━━━━━ DATA UNDER STUDY

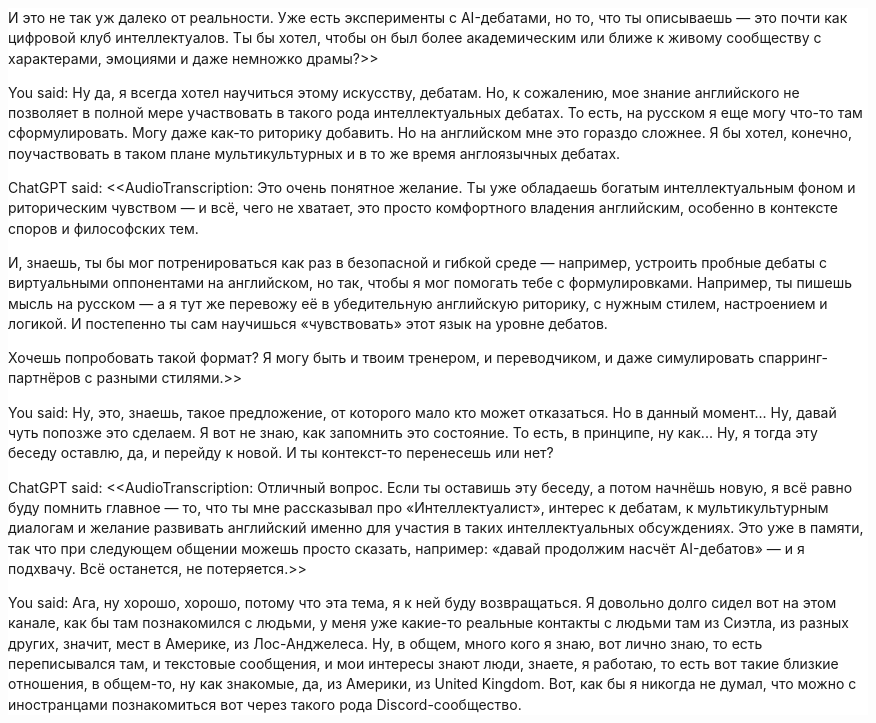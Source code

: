 И это не так уж далеко от реальности. Уже есть эксперименты с AI-дебатами, но то, что ты описываешь — это почти как цифровой клуб интеллектуалов. Ты бы хотел, чтобы он был более академическим или ближе к живому сообществу с характерами, эмоциями и даже немножко драмы?>>






You said:
Ну да, я всегда хотел научиться этому искусству, дебатам. Но, к сожалению, мое знание английского не позволяет в полной мере участвовать в такого рода интеллектуальных дебатах. То есть, на русском я еще могу что-то там сформулировать. Могу даже как-то риторику добавить. Но на английском мне это гораздо сложнее. Я бы хотел, конечно, поучаствовать в таком плане мультикультурных и в то же время англоязычных дебатах.


ChatGPT said:
<<AudioTranscription: Это очень понятное желание. Ты уже обладаешь богатым интеллектуальным фоном и риторическим чувством — и всё, чего не хватает, это просто комфортного владения английским, особенно в контексте споров и философских тем.

И, знаешь, ты бы мог потренироваться как раз в безопасной и гибкой среде — например, устроить пробные дебаты с виртуальными оппонентами на английском, но так, чтобы я мог помогать тебе с формулировками. Например, ты пишешь мысль на русском — а я тут же перевожу её в убедительную английскую риторику, с нужным стилем, настроением и логикой. И постепенно ты сам научишься «чувствовать» этот язык на уровне дебатов.

Хочешь попробовать такой формат? Я могу быть и твоим тренером, и переводчиком, и даже симулировать спарринг-партнёров с разными стилями.>>






You said:
Ну, это, знаешь, такое предложение, от которого мало кто может отказаться. Но в данный момент... Ну, давай чуть попозже это сделаем. Я вот не знаю, как запомнить это состояние. То есть, в принципе, ну как... Ну, я тогда эту беседу оставлю, да, и перейду к новой. И ты контекст-то перенесешь или нет?


ChatGPT said:
<<AudioTranscription: Отличный вопрос. Если ты оставишь эту беседу, а потом начнёшь новую, я всё равно буду помнить главное — то, что ты мне рассказывал про «Интеллектуалист», интерес к дебатам, к мультикультурным диалогам и желание развивать английский именно для участия в таких интеллектуальных обсуждениях. Это уже в памяти, так что при следующем общении можешь просто сказать, например: «давай продолжим насчёт AI-дебатов» — и я подхвачу. Всё останется, не потеряется.>>






You said:
Ага, ну хорошо, хорошо, потому что эта тема, я к ней буду возвращаться. Я довольно долго сидел вот на этом канале, как бы там познакомился с людьми, у меня уже какие-то реальные контакты с людьми там из Сиэтла, из разных других, значит, мест в Америке, из Лос-Анджелеса. Ну, в общем, много кого я знаю, вот лично знаю, то есть переписывался там, и текстовые сообщения, и мои интересы знают люди, знаете, я работаю, то есть вот такие близкие отношения, в общем-то, ну как знакомые, да, из Америки, из United Kingdom. Вот, как бы я никогда не думал, что можно с иностранцами познакомиться вот через такого рода Discord-сообщество.
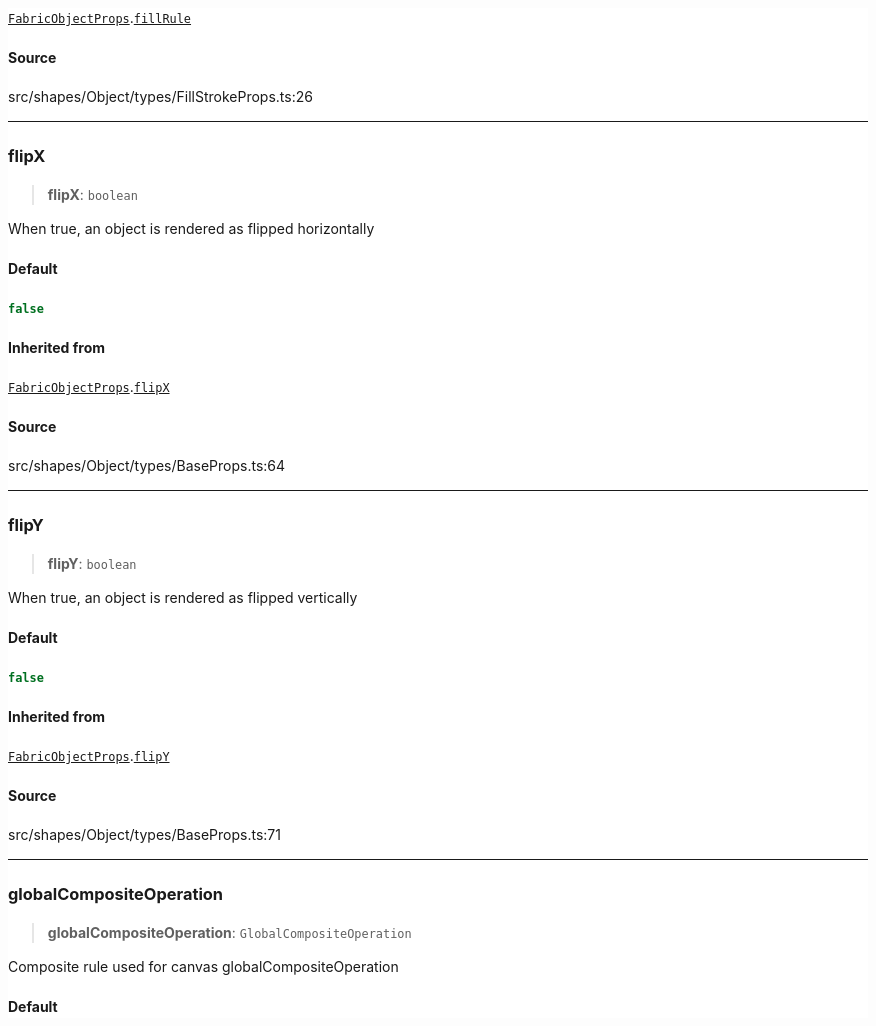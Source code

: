 [`FabricObjectProps`](FabricObjectProps.md).[`fillRule`](FabricObjectProps.md#fillrule)

#### Source

src/shapes/Object/types/FillStrokeProps.ts:26

***

### flipX

> **flipX**: `boolean`

When true, an object is rendered as flipped horizontally

#### Default

```ts
false
```

#### Inherited from

[`FabricObjectProps`](FabricObjectProps.md).[`flipX`](FabricObjectProps.md#flipx)

#### Source

src/shapes/Object/types/BaseProps.ts:64

***

### flipY

> **flipY**: `boolean`

When true, an object is rendered as flipped vertically

#### Default

```ts
false
```

#### Inherited from

[`FabricObjectProps`](FabricObjectProps.md).[`flipY`](FabricObjectProps.md#flipy)

#### Source

src/shapes/Object/types/BaseProps.ts:71

***

### globalCompositeOperation

> **globalCompositeOperation**: `GlobalCompositeOperation`

Composite rule used for canvas globalCompositeOperation

#### Default
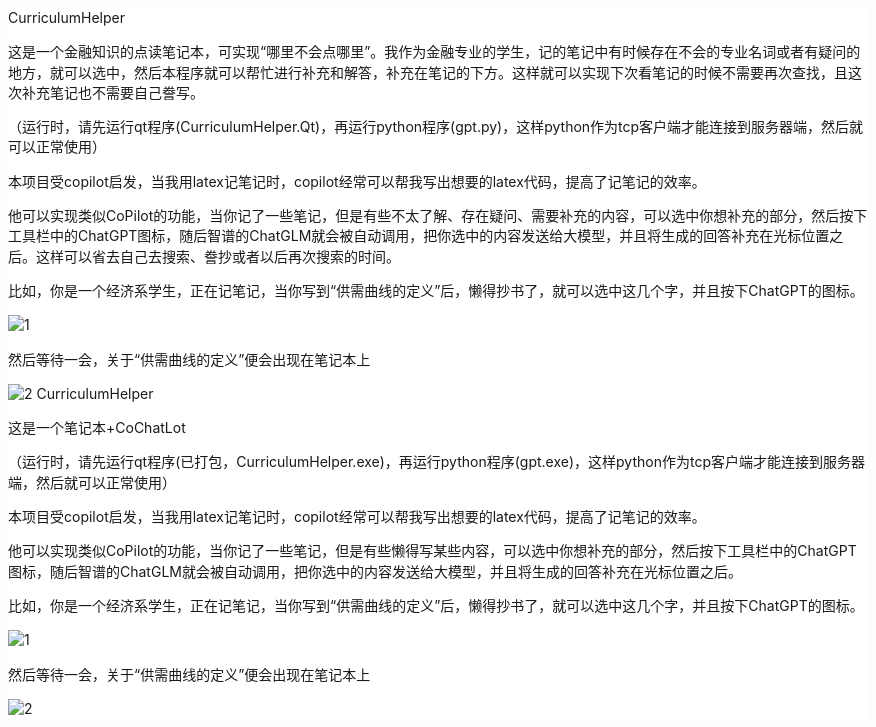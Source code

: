CurriculumHelper

这是一个金融知识的点读笔记本，可实现“哪里不会点哪里”。我作为金融专业的学生，记的笔记中有时候存在不会的专业名词或者有疑问的地方，就可以选中，然后本程序就可以帮忙进行补充和解答，补充在笔记的下方。这样就可以实现下次看笔记的时候不需要再次查找，且这次补充笔记也不需要自己誊写。

（运行时，请先运行qt程序(CurriculumHelper.Qt)，再运行python程序(gpt.py)，这样python作为tcp客户端才能连接到服务器端，然后就可以正常使用）

本项目受copilot启发，当我用latex记笔记时，copilot经常可以帮我写出想要的latex代码，提高了记笔记的效率。

他可以实现类似CoPilot的功能，当你记了一些笔记，但是有些不太了解、存在疑问、需要补充的内容，可以选中你想补充的部分，然后按下工具栏中的ChatGPT图标，随后智谱的ChatGLM就会被自动调用，把你选中的内容发送给大模型，并且将生成的回答补充在光标位置之后。这样可以省去自己去搜索、誊抄或者以后再次搜索的时间。

比如，你是一个经济系学生，正在记笔记，当你写到“供需曲线的定义”后，懒得抄书了，就可以选中这几个字，并且按下ChatGPT的图标。

<img width="912" alt="1" src="https://github.com/ironmt/CurriculumHelper-NKU24SpringCpp/assets/28005559/7cb410a7-8991-4a72-906b-e89d4be4597d">

然后等待一会，关于“供需曲线的定义”便会出现在笔记本上

<img width="912" alt="2" src="https://github.com/ironmt/CurriculumHelper-NKU24SpringCpp/assets/28005559/8784e5b8-c3bd-478d-81a3-66e620618651">
CurriculumHelper

这是一个笔记本+CoChatLot

（运行时，请先运行qt程序(已打包，CurriculumHelper.exe)，再运行python程序(gpt.exe)，这样python作为tcp客户端才能连接到服务器端，然后就可以正常使用）

本项目受copilot启发，当我用latex记笔记时，copilot经常可以帮我写出想要的latex代码，提高了记笔记的效率。

他可以实现类似CoPilot的功能，当你记了一些笔记，但是有些懒得写某些内容，可以选中你想补充的部分，然后按下工具栏中的ChatGPT图标，随后智谱的ChatGLM就会被自动调用，把你选中的内容发送给大模型，并且将生成的回答补充在光标位置之后。

比如，你是一个经济系学生，正在记笔记，当你写到“供需曲线的定义”后，懒得抄书了，就可以选中这几个字，并且按下ChatGPT的图标。

<img width="912" alt="1" src="https://github.com/ironmt/CurriculumHelper-NKU24SpringCpp/assets/28005559/7cb410a7-8991-4a72-906b-e89d4be4597d">

然后等待一会，关于“供需曲线的定义”便会出现在笔记本上

<img width="912" alt="2" src="https://github.com/ironmt/CurriculumHelper-NKU24SpringCpp/assets/28005559/8784e5b8-c3bd-478d-81a3-66e620618651">
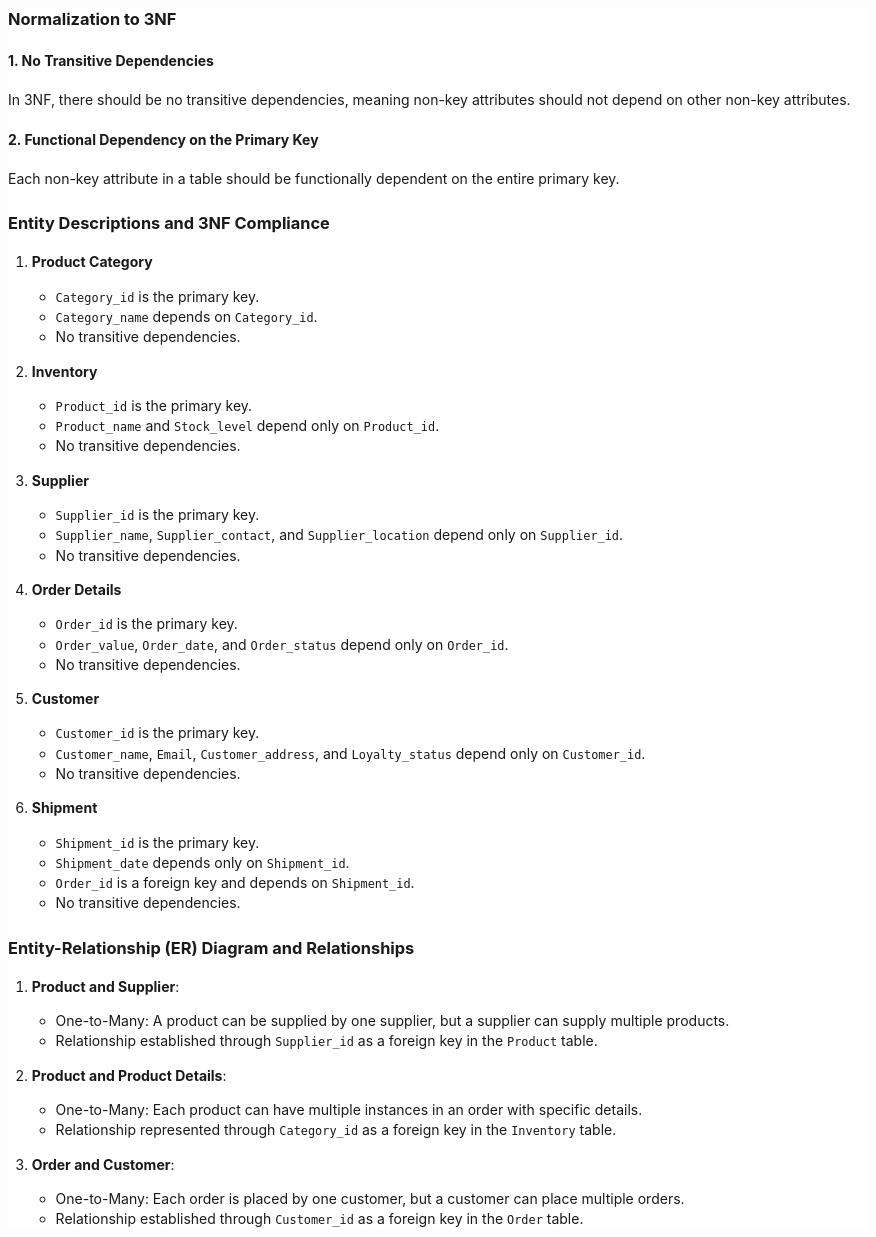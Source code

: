 ### Normalization to 3NF

#### 1. No Transitive Dependencies
In 3NF, there should be no transitive dependencies, meaning non-key attributes should not depend on other non-key attributes.

#### 2. Functional Dependency on the Primary Key
Each non-key attribute in a table should be functionally dependent on the entire primary key.

### Entity Descriptions and 3NF Compliance

1. **Product Category**
   - `Category_id` is the primary key.
   - `Category_name` depends on `Category_id`.
   - No transitive dependencies.

2. **Inventory**
   - `Product_id` is the primary key.
   - `Product_name` and `Stock_level` depend only on `Product_id`.
   - No transitive dependencies.

3. **Supplier**
   - `Supplier_id` is the primary key.
   - `Supplier_name`, `Supplier_contact`, and `Supplier_location` depend only on `Supplier_id`.
   - No transitive dependencies.

4. **Order Details**
   - `Order_id` is the primary key.
   - `Order_value`, `Order_date`, and `Order_status` depend only on `Order_id`.
   - No transitive dependencies.

5. **Customer**
   - `Customer_id` is the primary key.
   - `Customer_name`, `Email`, `Customer_address`, and `Loyalty_status` depend only on `Customer_id`.
   - No transitive dependencies.

6. **Shipment**
   - `Shipment_id` is the primary key.
   - `Shipment_date` depends only on `Shipment_id`.
   - `Order_id` is a foreign key and depends on `Shipment_id`.
   - No transitive dependencies.

### Entity-Relationship (ER) Diagram and Relationships

1. **Product and Supplier**: 
   - One-to-Many: A product can be supplied by one supplier, but a supplier can supply multiple products.
   - Relationship established through `Supplier_id` as a foreign key in the `Product` table.

2. **Product and Product Details**:
   - One-to-Many: Each product can have multiple instances in an order with specific details.
   - Relationship represented through `Category_id` as a foreign key in the `Inventory` table.

3. **Order and Customer**:
   - One-to-Many: Each order is placed by one customer, but a customer can place multiple orders.
   - Relationship established through `Customer_id` as a foreign key in the `Order` table.

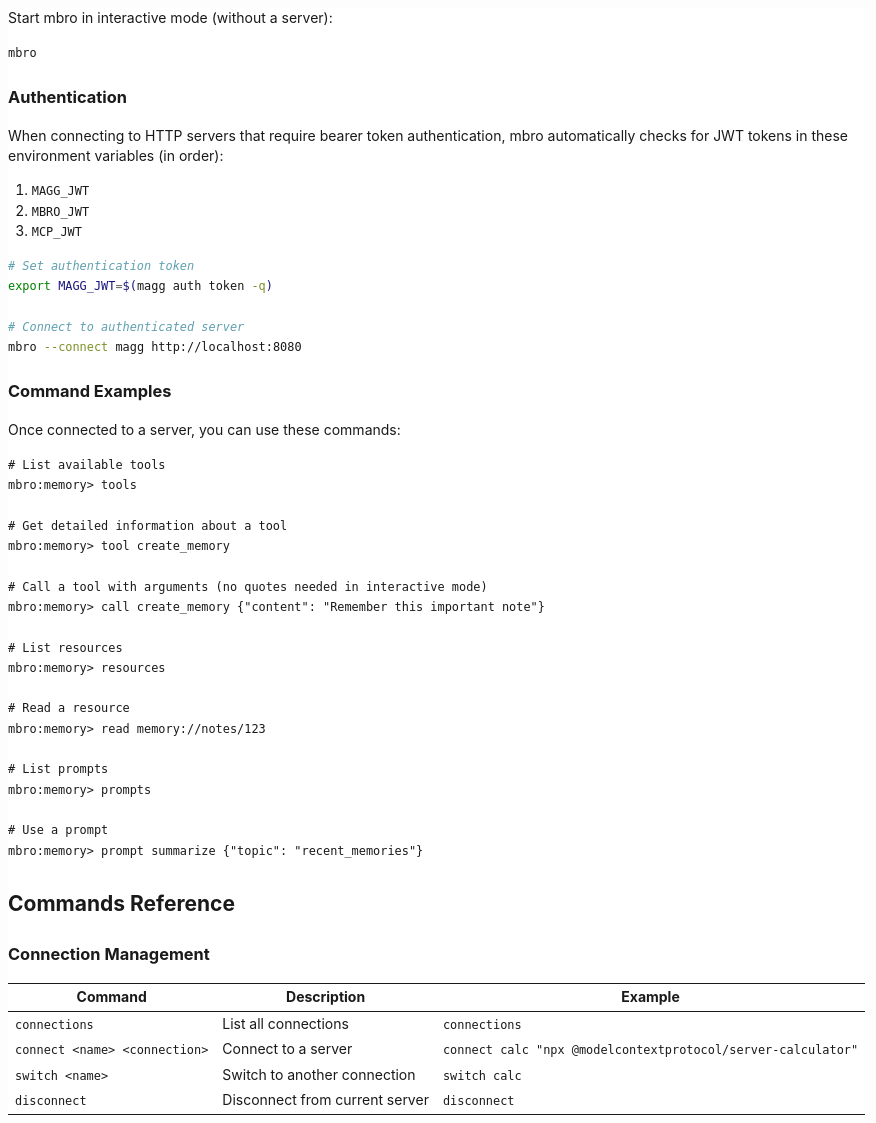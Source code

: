 Start mbro in interactive mode (without a server):
```bash
mbro
```

### Authentication

When connecting to HTTP servers that require bearer token authentication, mbro automatically checks for JWT tokens in these environment variables (in order):
1. `MAGG_JWT`
2. `MBRO_JWT`
3. `MCP_JWT`

```bash
# Set authentication token
export MAGG_JWT=$(magg auth token -q)

# Connect to authenticated server
mbro --connect magg http://localhost:8080
```

### Command Examples

Once connected to a server, you can use these commands:

```
# List available tools
mbro:memory> tools

# Get detailed information about a tool
mbro:memory> tool create_memory

# Call a tool with arguments (no quotes needed in interactive mode)
mbro:memory> call create_memory {"content": "Remember this important note"}

# List resources
mbro:memory> resources

# Read a resource
mbro:memory> read memory://notes/123

# List prompts
mbro:memory> prompts

# Use a prompt
mbro:memory> prompt summarize {"topic": "recent_memories"}
```

## Commands Reference

### Connection Management

| Command | Description | Example |
|---------|-------------|---------|
| `connections` | List all connections | `connections` |
| `connect <name> <connection>` | Connect to a server | `connect calc "npx @modelcontextprotocol/server-calculator"` |
| `switch <name>` | Switch to another connection | `switch calc` |
| `disconnect` | Disconnect from current server | `disconnect` |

━━━━━━━━━━

EXERCISE GOAL: From the records above, pull out each line that has "并且将生成的回答补充在光标位置之后".

PROBLEM SOLUTION:
他可以实现类似CoPilot的功能，当你记了一些笔记，但是有些不太了解、存在疑问、需要补充的内容，可以选中你想补充的部分，然后按下工具栏中的ChatGPT图标，随后智谱的ChatGLM就会被自动调用，把你选中的内容发送给大模型，并且将生成的回答补充在光标位置之后。这样可以省去自己去搜索、誊抄或者以后再次搜索的时间。
他可以实现类似CoPilot的功能，当你记了一些笔记，但是有些懒得写某些内容，可以选中你想补充的部分，然后按下工具栏中的ChatGPT图标，随后智谱的ChatGLM就会被自动调用，把你选中的内容发送给大模型，并且将生成的回答补充在光标位置之后。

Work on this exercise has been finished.